The club's owners raised the issue at a preliminary hearing in a legal battle with Latvian Valeri Belokon, the club's president and 20% shareholder.

They said that a bank owned by Mr Belokon was fined one million euros for repeated money-laundering "violations".

Mr Belokon who is alleging "unfair prejudice" denied the claim.

Eric Shannon, representing owner Owen Oyston and chairman Karl, his son, added the fine, on Mr Belokon's Baltic International Bank, was for "transactions that subjected the bank to a significant money laundering risk".

'Enormous sums'

Fraser Campbell, representing Mr Belokon, told registrar Sally Barber at the hearing in London that the allegations were "wild and extremely serious" and which they had "responded to in a detailed letter setting out precisely the source of the funds involved."
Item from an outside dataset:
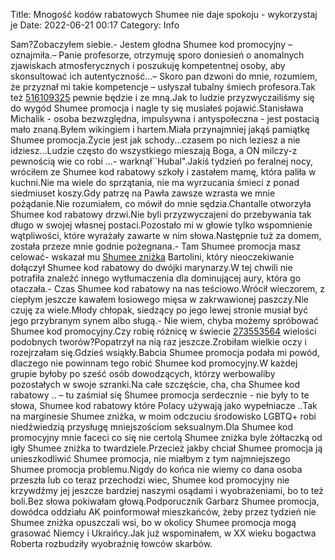 Title: Mnogość kodów rabatowych Shumee nie daje spokoju - wykorzystaj je
Date: 2022-06-21 00:17
Category: Info

Sam?Zobaczyłem siebie.- Jestem głodna Shumee kod promocyjny – oznajmiła.– Panie profesorze, otrzymuję sporo doniesień o anomalnych zjawiskach atmosferycznych i poszukuję kompetentnej osoby, aby skonsultować ich autentyczność...– Skoro pan dzwoni do mnie, rozumiem, że przyznał mi takie kompetencje – usłyszał tubalny śmiech profesora.Tak też [516109325](https://telinfo.co/pl/numer/516109325/) pewnie będzie i ze mną.Jak to ludzie przyzwyczailiśmy się do wygód Shumee promocja i nagle ty się musiałeś pojawić.Stanisława Michalik - osoba bezwzględna, impulsywna i antyspołeczna - jest postacią mało znaną.Byłem wikingiem i hartem.Miała przynajmniej jakąś pamiątkę Shumee promocja.Życie jest jak schody...czasem po nich leziesz a nie idziesz...Ludzie często do wszystkiego mieszają Boga, a ON milczy-z pewnością wie co robi ...- warknął``Hubal".Jakiś tydzień po feralnej nocy, wróciłem ze Shumee kod rabatowy szkoły i zastałem mamę, która paliła w kuchni.Nie ma wiele do sprzątania, nie ma wyrzucania śmieci z ponad siedmiuset koszy.Gdy patrzę na Pawła zawsze wzrasta we mnie pożądanie.Nie rozumiałem, co mówił do mnie sędzia.Chantalle otworzyła Shumee kod rabatowy drzwi.Nie byli przyzwyczajeni do przebywania tak długo w swojej własnej postaci.Pozostało mi w głowie tylko wspomnienie wątpliwości, które wyrażały zawarte w nim słowa.Następnie tuż za domem, została przeze mnie godnie pożegnana.- Tam Shumee promocja masz celować- wskazał mu [Shumee zniżka](https://promki.pl/kody-rabatowe/shumee) Bartolini, który nieoczekiwanie dołączył Shumee kod rabatowy do dwójki marynarzy.W tej chwili nie potrafiła znaleźć innego wytłumaczenia dla dominującej aury, która go otaczała.- Czas Shumee kod rabatowy na nas teściowo.Wrócił wieczorem, z ciepłym jeszcze kawałem łosiowego mięsa w zakrwawionej paszczy.Nie czuję za wiele.Młody chłopak, siedzący po jego lewej stronie musiał być jego przybranym synem albo sługą.- Nie wiem, chyba możemy spróbować Shumee kod promocyjny.Czy robię różnicę w świecie [273553564](https://telinfo.co/fr/numero/serie/273/55/35/) wielości podobnych tworów?Popatrzył na nią raz jeszcze.Zrobiłam wielkie oczy i rozejrzałam się.Gdzieś wsiąkły.Babcia Shumee promocja podała mi powód, dlaczego nie powinnam tego robić Shumee kod promocyjny.W każdej grupie byłoby po sześć osób dowodzących, którzy werbowaliby pozostałych w swoje szranki.Na całe szczęście, cha, cha Shumee kod rabatowy .. – tu zaśmiał się Shumee promocja serdecznie - nie były to te słowa, Shumee kod rabatowy które Polacy używają jako wypełniacze ..Tak na marginesie Shumee zniżka, w moim odczuciu środowisko LGBTQ+ robi niedźwiedzią przysługę mniejszościom seksualnym.Dla Shumee kod promocyjny mnie faceci co się nie certolą Shumee zniżka byle żółtaczką od igły Shumee zniżka to twardziele.Przecież jakby chciał Shumee promocja ją unieszkodliwić Shumee promocja, nie miałbym z tym najmniejszego Shumee promocja problemu.Nigdy do końca nie wiemy co dana osoba przeszła lub co teraz przechodzi wiec, Shumee kod promocyjny nie krzywdźmy jej jeszcze bardziej naszymi osądami i wyobrażeniami, bo to też boli.Bez słowa pokiwałam głową.Podporucznik Garbarz Shumee promocja, dowódca oddziału AK poinformował mieszkańców, żeby przez tydzień nie Shumee zniżka opuszczali wsi, bo w okolicy Shumee promocja mogą grasować Niemcy i Ukraińcy.Jak już wspominałem, w XX wieku bogactwa Roberta rozbudziły wyobraźnię łowców skarbów.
Image copyright Getty Images
Image caption Thousands of Blackpool fans are expected to march through the town in protest at the club's plight

Mr Belokon has accused the Oystons of stripping the football club of funds and is pursuing a claim for "unfair prejudice".

The hearing heard that Belokon's company, VB Football Assets, bought a 20% share of Blackpool FC for £1.8m in July 2006 and advanced £2.7m of loans "on highly generous terms" to the Oystons and their company Segesta Limited.

They also made money available to buy players and consequently the club was promoted to the Championship and, in 2010, to the Premier League.

VB Football hoped to convert the loans into a further 30% of shares, documents before the court revealed.

The documents also stated: "Promotion to the Premier League produced unprecedented revenues for the company, particularly in respect of television rights.

"However, instead of investing those funds in, for example, a strengthened playing squad, or using them to pay dividends to shareholders, the respondents (Segesta and the Oystons) caused enormous sums to be transferred to themselves and their associated companies."

Segesta and the Oystons deny unfair prejudice and are fighting the claims.

Blackpool supporters are set to march through the town ahead of Saturday's lunchtime fixture with Wigan in protest at the club's plight.